Summary: People who suffer from a neurological or mental health condition are at increased risk of developing another disorder later in life. Parkinson’s disease patients are four times more likely to develop dementia, and those with mental health disorders were also at greater risk of developing dementia later in life.
Source: University of Waterloo
People living with neurological or psychiatric conditions may have an increased likelihood of having a second such condition in the future, and their sex influences their risk, according to new research.
The study is Ontario’s largest, both in population size and length of time studied, and was also the first to examine the effect that being a man or woman has on the relationship between conditions. Researchers from the University of Waterloo and the Institute for Clinical Evaluative Science conducted the work with funding from the Neurodegenerative Disease Research Initiative (ONDRI).
“Globally, neurological and psychiatric disorders are leading causes of disability and death,” said Colleen Maxwell, a professor at the School of Pharmacy at Waterloo and lead author on the study. “Understanding which disorders or conditions are risk factors for, or early manifestations of, later disorders will help health-care providers and family provide proactive care for individuals living with these conditions.”
Maxwell and the study collaborators used provincial health databases to analyze data from more than five million Ontario residents aged 40 to 85 years. Over the course of 14 years, they examined the associations between pairs of particularly common neurological conditions—such as dementia, Parkinson’s disease, or stroke—and psychiatric disorders like depression and anxiety.
They explored the link between these conditions in both directions, including investigating how the experience of previous stroke related to future risk of dementia and vice versa. In almost all cases, the researchers found that the rate of developing a second condition increased. For example, individuals with prior Parkinson’s disease had four times the rate of developing dementia, while those with prior stroke had more than double the rate of developing dementia.
They also found that having a psychiatric disorder previously was associated with an increased rate of experiencing dementia later. For some conditions, the risk of developing the second disorder remained for 10 years or more after the first.
The team showed that women and men differed in their risk for developing a later condition after experiencing an earlier one. For example, comparing men and women who experienced an earlier stroke, women were more likely than their male counterparts to develop dementia later.
The researchers hope their work can inform not just the care that individuals with these conditions receive directly, but also the planning of the health system as a whole.
“We also hope to provide information for those designing medical, educational programs to ensure health-care providers are informed of and equipped to address these common comorbidities,” Maxwell said.

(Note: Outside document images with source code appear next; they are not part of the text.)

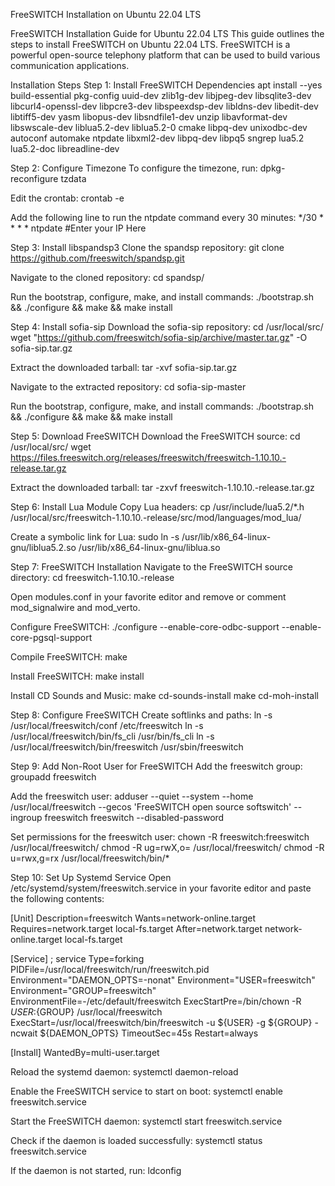 FreeSWITCH Installation on Ubuntu 22.04 LTS

FreeSWITCH Installation Guide for Ubuntu 22.04 LTS
This guide outlines the steps to install FreeSWITCH on Ubuntu 22.04 LTS. FreeSWITCH is a powerful open-source telephony platform that can be used to build various communication applications.

Installation Steps
Step 1: Install FreeSWITCH Dependencies
apt install --yes build-essential pkg-config uuid-dev zlib1g-dev libjpeg-dev libsqlite3-dev libcurl4-openssl-dev libpcre3-dev libspeexdsp-dev libldns-dev libedit-dev libtiff5-dev yasm libopus-dev libsndfile1-dev unzip libavformat-dev libswscale-dev liblua5.2-dev liblua5.2-0 cmake libpq-dev unixodbc-dev autoconf automake ntpdate libxml2-dev libpq-dev libpq5 sngrep lua5.2 lua5.2-doc libreadline-dev

Step 2: Configure Timezone
To configure the timezone, run:
dpkg-reconfigure tzdata

Edit the crontab:
crontab -e

Add the following line to run the ntpdate command every 30 minutes:
*/30 * * * * ntpdate #Enter your IP Here

Step 3: Install libspandsp3
Clone the spandsp repository:
git clone https://github.com/freeswitch/spandsp.git

Navigate to the cloned repository:
cd spandsp/

Run the bootstrap, configure, make, and install commands:
./bootstrap.sh && ./configure && make && make install

Step 4: Install sofia-sip
Download the sofia-sip repository:
cd /usr/local/src/
wget "https://github.com/freeswitch/sofia-sip/archive/master.tar.gz" -O sofia-sip.tar.gz

Extract the downloaded tarball:
tar -xvf sofia-sip.tar.gz

Navigate to the extracted repository:
cd sofia-sip-master

Run the bootstrap, configure, make, and install commands:
./bootstrap.sh && ./configure && make && make install

Step 5: Download FreeSWITCH
Download the FreeSWITCH source:
cd /usr/local/src/
wget https://files.freeswitch.org/releases/freeswitch/freeswitch-1.10.10.-release.tar.gz

Extract the downloaded tarball:
tar -zxvf freeswitch-1.10.10.-release.tar.gz

Step 6: Install Lua Module
Copy Lua headers:
cp /usr/include/lua5.2/*.h  /usr/local/src/freeswitch-1.10.10.-release/src/mod/languages/mod_lua/

Create a symbolic link for Lua:
sudo ln -s /usr/lib/x86_64-linux-gnu/liblua5.2.so /usr/lib/x86_64-linux-gnu/liblua.so

Step 7: FreeSWITCH Installation
Navigate to the FreeSWITCH source directory:
cd freeswitch-1.10.10.-release

Open modules.conf in your favorite editor and remove or comment mod_signalwire and mod_verto.

Configure FreeSWITCH:
./configure --enable-core-odbc-support --enable-core-pgsql-support

Compile FreeSWITCH:
make

Install FreeSWITCH:
make install

Install CD Sounds and Music:
make cd-sounds-install
make cd-moh-install

Step 8: Configure FreeSWITCH
Create softlinks and paths:
ln -s /usr/local/freeswitch/conf /etc/freeswitch
ln -s /usr/local/freeswitch/bin/fs_cli /usr/bin/fs_cli
ln -s /usr/local/freeswitch/bin/freeswitch /usr/sbin/freeswitch

Step 9: Add Non-Root User for FreeSWITCH
Add the freeswitch group:
groupadd freeswitch

Add the freeswitch user:
adduser --quiet --system --home /usr/local/freeswitch --gecos 'FreeSWITCH open source softswitch' --ingroup freeswitch freeswitch --disabled-password

Set permissions for the freeswitch user:
chown -R freeswitch:freeswitch /usr/local/freeswitch/
chmod -R ug=rwX,o= /usr/local/freeswitch/
chmod -R u=rwx,g=rx /usr/local/freeswitch/bin/*

Step 10: Set Up Systemd Service
Open /etc/systemd/system/freeswitch.service in your favorite editor and paste the following contents:

[Unit]
Description=freeswitch
Wants=network-online.target
Requires=network.target local-fs.target
After=network.target network-online.target local-fs.target

[Service]
; service
Type=forking
PIDFile=/usr/local/freeswitch/run/freeswitch.pid
Environment="DAEMON_OPTS=-nonat"
Environment="USER=freeswitch"
Environment="GROUP=freeswitch"
EnvironmentFile=-/etc/default/freeswitch
ExecStartPre=/bin/chown -R ${USER}:${GROUP} /usr/local/freeswitch
ExecStart=/usr/local/freeswitch/bin/freeswitch -u ${USER} -g ${GROUP} -ncwait ${DAEMON_OPTS}
TimeoutSec=45s
Restart=always

[Install]
WantedBy=multi-user.target


Reload the systemd daemon:
systemctl daemon-reload

Enable the FreeSWITCH service to start on boot:
systemctl enable freeswitch.service

Start the FreeSWITCH daemon:
systemctl start freeswitch.service

Check if the daemon is loaded successfully:
systemctl status freeswitch.service

If the daemon is not started, run:
ldconfig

Funding: The ONDRI supported the research through the Ontario Brain Institute.
About this neurology and mental health research news
Comprehensive, population-based investigations of the extent and temporality of associations between common neurological and psychiatric disorders are scarce.

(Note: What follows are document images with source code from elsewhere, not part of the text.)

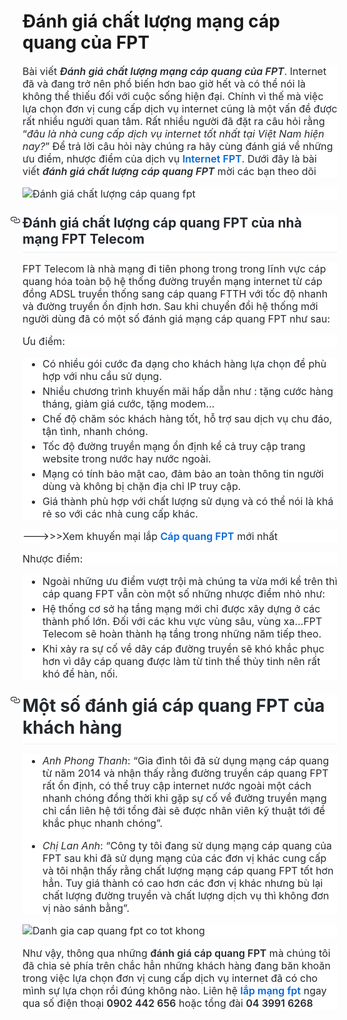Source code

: <h1>Đánh giá chất lượng mạng cáp quang của FPT</h1>
<div style="background-color: white; box-sizing: border-box; color: #24292e; font-family: -apple-system, BlinkMacSystemFont, &quot;Segoe UI&quot;, Helvetica, Arial, sans-serif, &quot;Apple Color Emoji&quot;, &quot;Segoe UI Emoji&quot;, &quot;Segoe UI Symbol&quot;; font-size: 16px; margin-bottom: 16px;">
Bài viết&nbsp;<em style="box-sizing: border-box;"><span style="box-sizing: border-box; font-weight: 600;">Đánh giá chất lượng mạng cáp quang của FPT</span></em>. Internet đã và đang trở nên phổ biến hơn bao giờ hết và có thể nói là không thể thiếu đối với cuộc sống hiện đại. Chính vì thế mà việc lựa chọn đơn vị cung cấp dịch vụ internet cũng là một vấn đề được rất nhiều người quan tâm. Rất nhiều người đã đặt ra câu hỏi rằng “<em style="box-sizing: border-box;">đâu là nhà cung cấp dịch vụ internet tốt nhất tại Việt Nam hiện nay?</em>” Để trả lời câu hỏi này chúng ra hãy cùng đánh giá về những ưu điểm, nhược điểm của dịch vụ&nbsp;<span style="box-sizing: border-box; font-weight: 600;"><a href="https://fpttelecom.com/dang-ky-lap-dat-internet-fpt/" style="background-color: transparent; box-sizing: border-box; color: #0366d6; text-decoration-line: none;">Internet FPT</a></span>. Dưới đây là bài viết&nbsp;<em style="box-sizing: border-box;"><span style="box-sizing: border-box; font-weight: 600;">đánh giá chất lượng cáp quang FPT</span></em>&nbsp;mời các bạn theo dõi</div>
<div style="background-color: white; box-sizing: border-box; color: #24292e; font-family: -apple-system, BlinkMacSystemFont, &quot;Segoe UI&quot;, Helvetica, Arial, sans-serif, &quot;Apple Color Emoji&quot;, &quot;Segoe UI Emoji&quot;, &quot;Segoe UI Symbol&quot;; font-size: 16px; margin-bottom: 16px;">
<img alt="Đánh giá chất lượng cáp quang fpt" data-canonical-src="https://s-media-cache-ak0.pinimg.com/564x/fa/f7/05/faf7058627dab8a4c3f69ff62103150d.jpg" src="https://camo.githubusercontent.com/914d5d93bbf2c1795b4470103747250bae9e6fcd/68747470733a2f2f732d6d656469612d63616368652d616b302e70696e696d672e636f6d2f353634782f66612f66372f30352f66616637303538363237646162386134633366363966663632313033313530642e6a7067" style="border-style: none; box-sizing: content-box; max-width: 100%;" /></div>
<h2 style="background-color: white; border-bottom: 1px solid rgb(234, 236, 239); box-sizing: border-box; color: #24292e; font-family: -apple-system, BlinkMacSystemFont, &quot;Segoe UI&quot;, Helvetica, Arial, sans-serif, &quot;Apple Color Emoji&quot;, &quot;Segoe UI Emoji&quot;, &quot;Segoe UI Symbol&quot;; line-height: 1.25; margin-bottom: 16px; margin-top: 24px; padding-bottom: 0.3em;">
<a aria-hidden="true" class="anchor" href="https://github.com/capquangfpt/internet/wiki/%C4%90%C3%A1nh-gi%C3%A1-ch%E1%BA%A5t-l%C6%B0%E1%BB%A3ng-m%E1%BA%A1ng-c%C3%A1p-quang-c%E1%BB%A7a-FPT#%C4%90%C3%A1nh-gi%C3%A1-ch%E1%BA%A5t-l%C6%B0%E1%BB%A3ng-c%C3%A1p-quang-fpt-c%E1%BB%A7a-nh%C3%A0-m%E1%BA%A1ng-fpt-telecom" id="user-content-Đánh-giá-chất-lượng-cáp-quang-fpt-của-nhà-mạng-fpt-telecom" style="background-color: transparent; box-sizing: border-box; color: #0366d6; float: left; line-height: 1; margin-left: -20px; padding-right: 4px; text-decoration-line: none;"><svg aria-hidden="true" class="octicon octicon-link" height="16" version="1.1" viewbox="0 0 16 16" width="16"><path d="M4 9h1v1H4c-1.5 0-3-1.69-3-3.5S2.55 3 4 3h4c1.45 0 3 1.69 3 3.5 0 1.41-.91 2.72-2 3.25V8.59c.58-.45 1-1.27 1-2.09C10 5.22 8.98 4 8 4H4c-.98 0-2 1.22-2 2.5S3 9 4 9zm9-3h-1v1h1c1 0 2 1.22 2 2.5S13.98 12 13 12H9c-.98 0-2-1.22-2-2.5 0-.83.42-1.64 1-2.09V6.25c-1.09.53-2 1.84-2 3.25C6 11.31 7.55 13 9 13h4c1.45 0 3-1.69 3-3.5S14.5 6 13 6z" fill-rule="evenodd"></path></svg></a>Đánh giá chất lượng cáp quang FPT của nhà mạng FPT Telecom</h2>
<div style="background-color: white; box-sizing: border-box; color: #24292e; font-family: -apple-system, BlinkMacSystemFont, &quot;Segoe UI&quot;, Helvetica, Arial, sans-serif, &quot;Apple Color Emoji&quot;, &quot;Segoe UI Emoji&quot;, &quot;Segoe UI Symbol&quot;; font-size: 16px; margin-bottom: 16px;">
FPT Telecom là nhà mạng đi tiên phong trong trong lĩnh vực cáp quang hóa toàn bộ hệ thống đường truyền mạng internet từ cáp đồng ADSL truyền thống sang cáp quang FTTH với tốc độ nhanh và đường truyền ổn định hơn. Sau khi chuyển đổi hệ thống mới người dùng đã có một số đánh giá mạng cáp quang FPT như sau:</div>
<div style="background-color: white; box-sizing: border-box; color: #24292e; font-family: -apple-system, BlinkMacSystemFont, &quot;Segoe UI&quot;, Helvetica, Arial, sans-serif, &quot;Apple Color Emoji&quot;, &quot;Segoe UI Emoji&quot;, &quot;Segoe UI Symbol&quot;; font-size: 16px; margin-bottom: 16px;">
Ưu điểm:</div>
<ul style="background-color: white; box-sizing: border-box; color: #24292e; font-family: -apple-system, BlinkMacSystemFont, &quot;Segoe UI&quot;, Helvetica, Arial, sans-serif, &quot;Apple Color Emoji&quot;, &quot;Segoe UI Emoji&quot;, &quot;Segoe UI Symbol&quot;; font-size: 16px; margin-bottom: 16px; margin-top: 0px; padding-left: 2em;">
<li style="box-sizing: border-box;">Có nhiều gói cước đa dạng cho khách hàng lựa chọn để phù hợp với nhu cầu sử dụng.</li>
<li style="box-sizing: border-box; margin-top: 0.25em;">Nhiều chương trình khuyến mãi hấp dẫn như : tặng cước hàng tháng, giảm giá cước, tặng modem…</li>
<li style="box-sizing: border-box; margin-top: 0.25em;">Chế độ chăm sóc khách hàng tốt, hỗ trợ sau dịch vụ chu đáo, tận tình, nhanh chóng.</li>
<li style="box-sizing: border-box; margin-top: 0.25em;">Tốc độ đường truyền mạng ổn định kể cả truy cập trang website trong nước hay nước ngoài.</li>
<li style="box-sizing: border-box; margin-top: 0.25em;">Mạng có tính bảo mật cao, đảm bảo an toàn thông tin người dùng và không bị chặn địa chỉ IP truy cập.</li>
<li style="box-sizing: border-box; margin-top: 0.25em;">Giá thành phù hợp với chất lượng sử dụng và có thể nói là khá rẻ so với các nhà cung cấp khác.</li>
</ul>
<div style="background-color: white; box-sizing: border-box; color: #24292e; font-family: -apple-system, BlinkMacSystemFont, &quot;Segoe UI&quot;, Helvetica, Arial, sans-serif, &quot;Apple Color Emoji&quot;, &quot;Segoe UI Emoji&quot;, &quot;Segoe UI Symbol&quot;; font-size: 16px; margin-bottom: 16px;">
---&gt;&gt;&gt;Xem khuyến mại lắp&nbsp;<span style="box-sizing: border-box; font-weight: 600;"><a href="https://fpttelecom.com/lap-dat-cap-quang-fpt/" style="background-color: transparent; box-sizing: border-box; color: #0366d6; text-decoration-line: none;">Cáp quang FPT</a></span>&nbsp;mới nhất</div>
<div style="background-color: white; box-sizing: border-box; color: #24292e; font-family: -apple-system, BlinkMacSystemFont, &quot;Segoe UI&quot;, Helvetica, Arial, sans-serif, &quot;Apple Color Emoji&quot;, &quot;Segoe UI Emoji&quot;, &quot;Segoe UI Symbol&quot;; font-size: 16px; margin-bottom: 16px;">
Nhược điểm:</div>
<ul style="background-color: white; box-sizing: border-box; color: #24292e; font-family: -apple-system, BlinkMacSystemFont, &quot;Segoe UI&quot;, Helvetica, Arial, sans-serif, &quot;Apple Color Emoji&quot;, &quot;Segoe UI Emoji&quot;, &quot;Segoe UI Symbol&quot;; font-size: 16px; margin-bottom: 16px; margin-top: 0px; padding-left: 2em;">
<li style="box-sizing: border-box;">Ngoài những ưu điểm vượt trội mà chúng ta vừa mới kể trên thì cáp quang FPT vẫn còn một số những nhược điểm nhỏ như:</li>
<li style="box-sizing: border-box; margin-top: 0.25em;">Hệ thống cơ sở hạ tầng mạng mới chỉ được xây dựng ở các thành phố lớn. Đối với các khu vực vùng sâu, vùng xa…FPT Telecom sẽ hoàn thành hạ tầng trong những năm tiếp theo.</li>
<li style="box-sizing: border-box; margin-top: 0.25em;">Khi xảy ra sự cố về dây cáp đường truyền sẽ khó khắc phục hơn vì dây cáp quang được làm từ tinh thể thủy tinh nên rất khó để hàn, nối.</li>
</ul>
<h1 style="background-color: white; border-bottom: 1px solid rgb(234, 236, 239); box-sizing: border-box; color: #24292e; font-family: -apple-system, BlinkMacSystemFont, &quot;Segoe UI&quot;, Helvetica, Arial, sans-serif, &quot;Apple Color Emoji&quot;, &quot;Segoe UI Emoji&quot;, &quot;Segoe UI Symbol&quot;; line-height: 1.25; margin: 24px 0px 16px; padding-bottom: 0.3em;">
<a aria-hidden="true" class="anchor" href="https://github.com/capquangfpt/internet/wiki/%C4%90%C3%A1nh-gi%C3%A1-ch%E1%BA%A5t-l%C6%B0%E1%BB%A3ng-m%E1%BA%A1ng-c%C3%A1p-quang-c%E1%BB%A7a-FPT#m%E1%BB%99t-s%E1%BB%91-%C4%91%C3%A1nh-gi%C3%A1-c%C3%A1p-quang-fpt-c%E1%BB%A7a-kh%C3%A1ch-h%C3%A0ng" id="user-content-một-số-đánh-giá-cáp-quang-fpt-của-khách-hàng" style="background-color: transparent; box-sizing: border-box; color: #0366d6; float: left; line-height: 1; margin-left: -20px; padding-right: 4px; text-decoration-line: none;"><svg aria-hidden="true" class="octicon octicon-link" height="16" version="1.1" viewbox="0 0 16 16" width="16"><path d="M4 9h1v1H4c-1.5 0-3-1.69-3-3.5S2.55 3 4 3h4c1.45 0 3 1.69 3 3.5 0 1.41-.91 2.72-2 3.25V8.59c.58-.45 1-1.27 1-2.09C10 5.22 8.98 4 8 4H4c-.98 0-2 1.22-2 2.5S3 9 4 9zm9-3h-1v1h1c1 0 2 1.22 2 2.5S13.98 12 13 12H9c-.98 0-2-1.22-2-2.5 0-.83.42-1.64 1-2.09V6.25c-1.09.53-2 1.84-2 3.25C6 11.31 7.55 13 9 13h4c1.45 0 3-1.69 3-3.5S14.5 6 13 6z" fill-rule="evenodd"></path></svg></a>Một số đánh giá cáp quang FPT của khách hàng</h1>
<ul style="background-color: white; box-sizing: border-box; color: #24292e; font-family: -apple-system, BlinkMacSystemFont, &quot;Segoe UI&quot;, Helvetica, Arial, sans-serif, &quot;Apple Color Emoji&quot;, &quot;Segoe UI Emoji&quot;, &quot;Segoe UI Symbol&quot;; font-size: 16px; margin-bottom: 16px; margin-top: 0px; padding-left: 2em;">
<li style="box-sizing: border-box;"><div style="box-sizing: border-box; margin-bottom: 16px; margin-top: 16px;">
<em style="box-sizing: border-box;">Anh Phong Thanh</em>: “Gia đình tôi đã sử dụng mạng cáp quang từ năm 2014 và nhận thấy rằng đường truyền cáp quang FPT rất ổn định, có thể truy cập internet nước ngoài một cách nhanh chóng đồng thời khi gặp sự cố về đường truyền mạng chỉ cần liên hệ tới tổng đài sẽ được nhân viên kỹ thuật tới để khắc phục nhanh chóng”.</div>
</li>
<li style="box-sizing: border-box; margin-top: 0.25em;"><div style="box-sizing: border-box; margin-bottom: 16px; margin-top: 16px;">
<em style="box-sizing: border-box;">Chị Lan Anh</em>: “Công ty tôi đang sử dụng mạng cáp quang của FPT sau khi đã sử dụng mạng của các đơn vị khác cung cấp và tôi nhận thấy rằng chất lượng mạng cáp quang FPT tốt hơn hẳn. Tuy giá thành có cao hơn các đơn vị khác nhưng bù lại chất lượng đường truyền và chất lượng dịch vụ thì không đơn vị nào sánh bằng”.</div>
</li>
</ul>
<div style="background-color: white; box-sizing: border-box; color: #24292e; font-family: -apple-system, BlinkMacSystemFont, &quot;Segoe UI&quot;, Helvetica, Arial, sans-serif, &quot;Apple Color Emoji&quot;, &quot;Segoe UI Emoji&quot;, &quot;Segoe UI Symbol&quot;; font-size: 16px; margin-bottom: 16px;">
<img alt="Danh gia cap quang fpt co tot khong" data-canonical-src="https://s-media-cache-ak0.pinimg.com/originals/fe/80/85/fe80850445f3c83f2c62867efd0e9523.png" src="https://camo.githubusercontent.com/b97efb6e36eb2845c3f85d723579aa9ebf884191/68747470733a2f2f732d6d656469612d63616368652d616b302e70696e696d672e636f6d2f6f726967696e616c732f66652f38302f38352f66653830383530343435663363383366326336323836376566643065393532332e706e67" style="border-style: none; box-sizing: content-box; max-width: 100%;" /></div>
<div style="background-color: white; box-sizing: border-box; color: #24292e; font-family: -apple-system, BlinkMacSystemFont, &quot;Segoe UI&quot;, Helvetica, Arial, sans-serif, &quot;Apple Color Emoji&quot;, &quot;Segoe UI Emoji&quot;, &quot;Segoe UI Symbol&quot;; font-size: 16px;">
Như vậy, thông qua những&nbsp;<span style="box-sizing: border-box; font-weight: 600;">đánh giá cáp quang FPT</span>&nbsp;mà chúng tôi đã chia sẻ phía trên chắc hẳn những khách hàng đang băn khoăn trong việc lựa chọn đơn vị cung cấp dịch vụ internet đã có cho mình sự lựa chọn rồi đúng không nào. Liên hệ&nbsp;<span style="box-sizing: border-box; font-weight: 600;"><a href="https://fpttelecom.com/khuyen-mai-lap-mang-fpt/" style="background-color: transparent; box-sizing: border-box; color: #0366d6; text-decoration-line: none;">lắp mạng fpt</a></span>&nbsp;ngay qua số điện thoại&nbsp;<span style="box-sizing: border-box; font-weight: 600;">0902 442 656</span>&nbsp;hoặc tổng đài&nbsp;<span style="box-sizing: border-box; font-weight: 600;">04 3991 6268</span></div>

This retrospective cohort study used linked health administrative data for Ontarians aged 40–85 years on 1 April 2002, to estimate the adjusted rate of incident dementia, Parkinson’s disease (PD), stroke or mood/anxiety disorder (over 14 years) according to the presence and time since diagnosis of a prior disorder. Sex differences in the cumulative incidence of a later disorder were also examined.
The cohort included 5,283,546 Ontarians (mean age 56.2 ± 12.1 years, 52% female). The rate of dementia was significantly higher for those with prior PD (adjusted hazard ratio [adjHR] 4.05, 95% confidence interval [CI] 3.99–4.11); stroke (adjHR 2.49, CI 2.47–2.52) and psychiatric disorder (adjHR 1.79, CI 1.78–1.80). The rate of PD was significantly higher for those with prior dementia (adjHR 2.23, CI 2.17–2.30) and psychiatric disorder (adjHR 1.77, CI 1.74–1.81). The rate of stroke was significantly higher among those with prior dementia (adjHR 1.56, CI 1.53–1.58). Prior dementia (adjHR 2.36, CI 2.33–2.39), PD (adjHR 1.80, CI 1.75–1.85) and stroke (adjHR 1.47, CI 1.45–1.49) were associated with a higher rate of an incident psychiatric disorder. Generally, associations were strongest in the 6 months following a prior diagnosis and demonstrated a J-shape relationship over time. Significant sex differences were evident in the absolute risks for several disorders.
The observed nature of bidirectional associations between these neurological and psychiatric disorders indicates opportunities for earlier diagnosis and interventions to improve patient care.